Q: "Electric Eden" provides quite an extensive artistic back story: We spend a lot of time with William Blake, William Morris and Vaughan Williams before we even get to Ewan MacColl and the beginning of the British folk revival. Why was that grounding important?
Young: Well, part of my argument is that the British folk revival did actually begin much earlier than MacColl and his mates in the 1950s: You have to look back at the late 19th century and the Victorian folk collectors — mostly amateurs at the time, but gradually becoming professionalized by characters like Cecil Sharp.
Morris is important because what you find in the 1880s and 1890s is a surge of conservation and preservation projects starting up, mainly by people who were horrified at the destructive effects of industrial progress.
Folk collecting — which Vaughan Williams, who knew Morris, began doing at exactly this time — for me is a part of this conservation impulse: saving an oral musical tradition just at the point where it was dying out. And so you find folk music linked to political imperatives, and I saw Blake's earlier visionary poetry as connected too.
Q: How seriously did these artists resist American sources — not just the rock music of Buddy Holly and Elvis but the American folk of Leadbelly and Woody Guthrie?
Young: It wasn't what you'd call "anti-American" in the modern sense. But at a certain point in the '60s, I think a lot of musicians who had, say, been influenced by Guthrie, Pete Seeger and especially Dylan realized that they were always going to sound like a pale imitation and began seeking inspiration on home turf. But it wasn't always clear-cut — it was always an ongoing conversation.

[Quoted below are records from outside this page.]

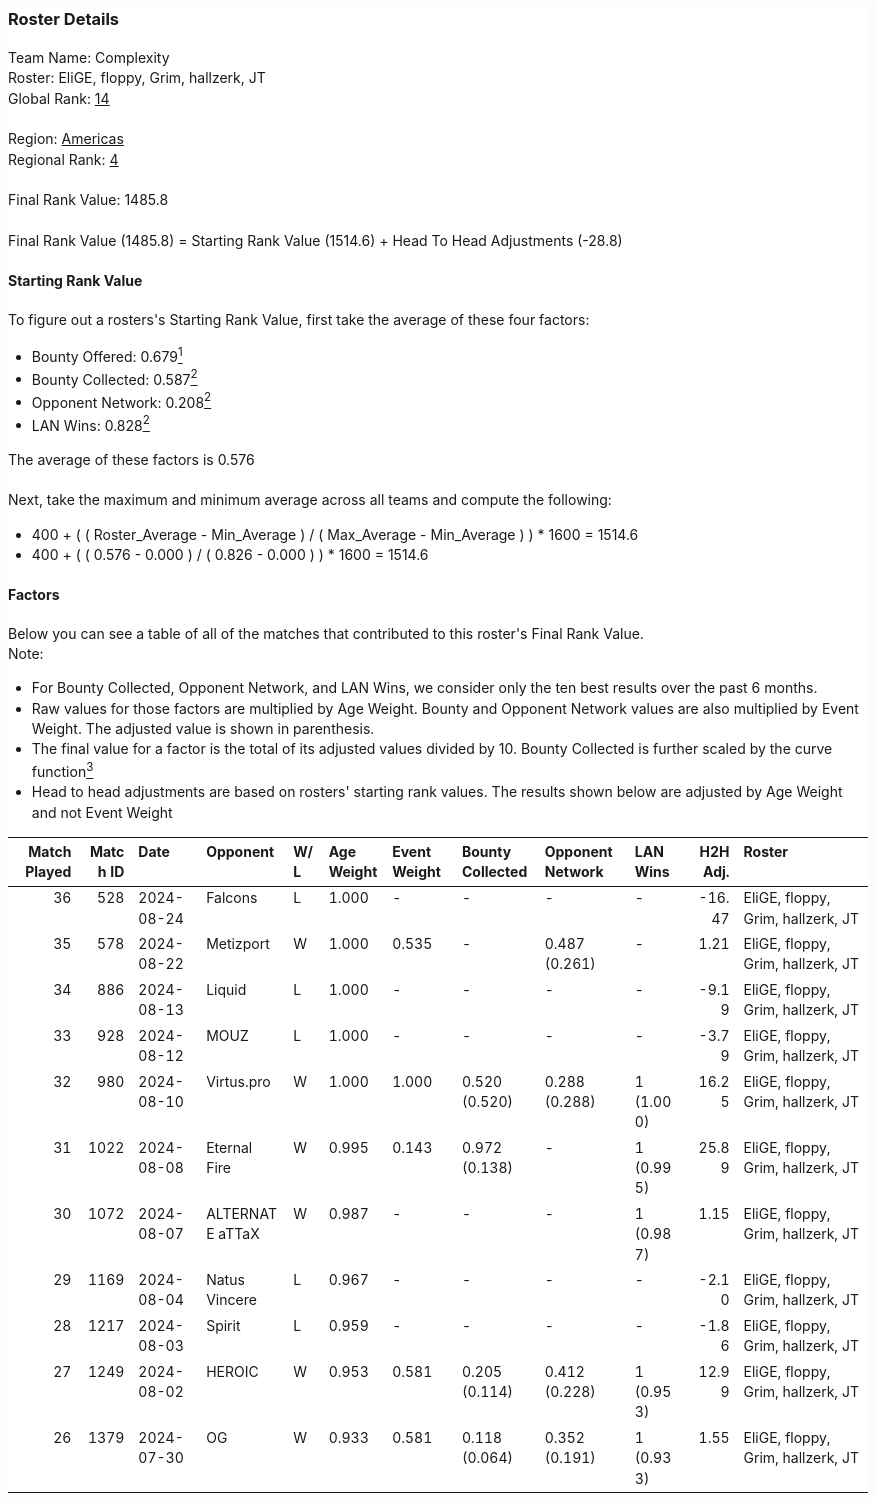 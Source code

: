 ### Roster Details<br />
Team Name: Complexity<br />
Roster: EliGE, floppy, Grim, hallzerk, JT<br />
Global Rank: [14](../../standings_global_2024_09_08.md)<br />
<br />
Region: [Americas]( ../../standings_americas_2024_09_08.md)<br />
Regional Rank: [4]( ../../standings_americas_2024_09_08.md)<br />
<br />
Final Rank Value:  1485.8<br />
<br />
Final Rank Value (1485.8) = Starting Rank Value (1514.6) + Head To Head Adjustments (-28.8)<br />

#### Starting Rank Value<br />
To figure out a rosters's Starting Rank Value, first take the average of these four factors:<br />
- Bounty Offered: 0.679[<sup>1</sup>](#table2)
- Bounty Collected: 0.587[<sup>2</sup>](#table1)
- Opponent Network: 0.208[<sup>2</sup>](#table1)
- LAN Wins: 0.828[<sup>2</sup>](#table1)

The average of these factors is 0.576<br />
<br />
Next, take the maximum and minimum average across all teams and compute the following:<br />
- 400 + ( ( Roster_Average - Min_Average ) / ( Max_Average - Min_Average ) ) * 1600 = 1514.6
- 400 + ( ( 0.576 - 0.000 ) / ( 0.826 - 0.000 ) ) * 1600 = 1514.6


#### Factors<br />
Below you can see a table of all of the matches that contributed to this roster's Final Rank Value.<br />
Note:<br />

- For Bounty Collected, Opponent Network, and LAN Wins, we consider only the ten best results over the past 6 months.
- Raw values for those factors are multiplied by Age Weight. Bounty and Opponent Network values are also multiplied by Event Weight. The adjusted value is shown in parenthesis.
- The final value for a factor is the total of its adjusted values divided by 10. Bounty Collected is further scaled by the curve function[<sup>3</sup>](#curveFunction)
- Head to head adjustments are based on rosters' starting rank values. The results shown below are adjusted by Age Weight and not Event Weight
<span id="table1"></span><br />


| Match Played | Match ID | Date       | Opponent        | W/L | Age Weight | Event Weight | Bounty Collected | Opponent Network | LAN Wins  | H2H Adj. | Roster                            |
| -: | -: | :- | :- | :- | :- | :- | :- | :- | :- | -: | :- |
|           36 |      528 | 2024-08-24 | Falcons         | L   | 1.000      | -            | -                | -                | -         |   -16.47 | EliGE, floppy, Grim, hallzerk, JT |
|           35 |      578 | 2024-08-22 | Metizport       | W   | 1.000      | 0.535        | -                | 0.487 (0.261)    | -         |     1.21 | EliGE, floppy, Grim, hallzerk, JT |
|           34 |      886 | 2024-08-13 | Liquid          | L   | 1.000      | -            | -                | -                | -         |    -9.19 | EliGE, floppy, Grim, hallzerk, JT |
|           33 |      928 | 2024-08-12 | MOUZ            | L   | 1.000      | -            | -                | -                | -         |    -3.79 | EliGE, floppy, Grim, hallzerk, JT |
|           32 |      980 | 2024-08-10 | Virtus.pro      | W   | 1.000      | 1.000        | 0.520 (0.520)    | 0.288 (0.288)    | 1 (1.000) |    16.25 | EliGE, floppy, Grim, hallzerk, JT |
|           31 |     1022 | 2024-08-08 | Eternal Fire    | W   | 0.995      | 0.143        | 0.972 (0.138)    | -                | 1 (0.995) |    25.89 | EliGE, floppy, Grim, hallzerk, JT |
|           30 |     1072 | 2024-08-07 | ALTERNATE aTTaX | W   | 0.987      | -            | -                | -                | 1 (0.987) |     1.15 | EliGE, floppy, Grim, hallzerk, JT |
|           29 |     1169 | 2024-08-04 | Natus Vincere   | L   | 0.967      | -            | -                | -                | -         |    -2.10 | EliGE, floppy, Grim, hallzerk, JT |
|           28 |     1217 | 2024-08-03 | Spirit          | L   | 0.959      | -            | -                | -                | -         |    -1.86 | EliGE, floppy, Grim, hallzerk, JT |
|           27 |     1249 | 2024-08-02 | HEROIC          | W   | 0.953      | 0.581        | 0.205 (0.114)    | 0.412 (0.228)    | 1 (0.953) |    12.99 | EliGE, floppy, Grim, hallzerk, JT |
|           26 |     1379 | 2024-07-30 | OG              | W   | 0.933      | 0.581        | 0.118 (0.064)    | 0.352 (0.191)    | 1 (0.933) |     1.55 | EliGE, floppy, Grim, hallzerk, JT |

Q: Why did this flowering seem to wilt after about 1972?
Young: Several factors came into play, mainly economic ones. There are a whole raft of psychedelic folk bands, like Forest, Trees, Comus and others that follow a similar pattern: Form in 1969-70, release two albums in 1970 and '71, then split up. Glam rock was the new thing and those kinds of bands were too "underground" to have the earning power to keep going. The energy crisis of 1973 provided the last great culling, and record companies were dumping acts all over the place.
Q: Part of this book seems to recall Peter Guralnick's "Sweet Soul Music" in its weaving of musical and social history; at least one reviewer has connected "Electric Eden" to Greil Marcus' "The Old, Weird America" in its attempt to exhume a kind of lost world. What were your models for the book?
Young: Thanks, those are very hallowed forebears. Much as I admire those folks, my models were really people like Peter Ackroyd, who has analyzed many aspects of the English imagination; and the historian Ronald Hutton, who's written extensively on British paganism, druidry and folklore.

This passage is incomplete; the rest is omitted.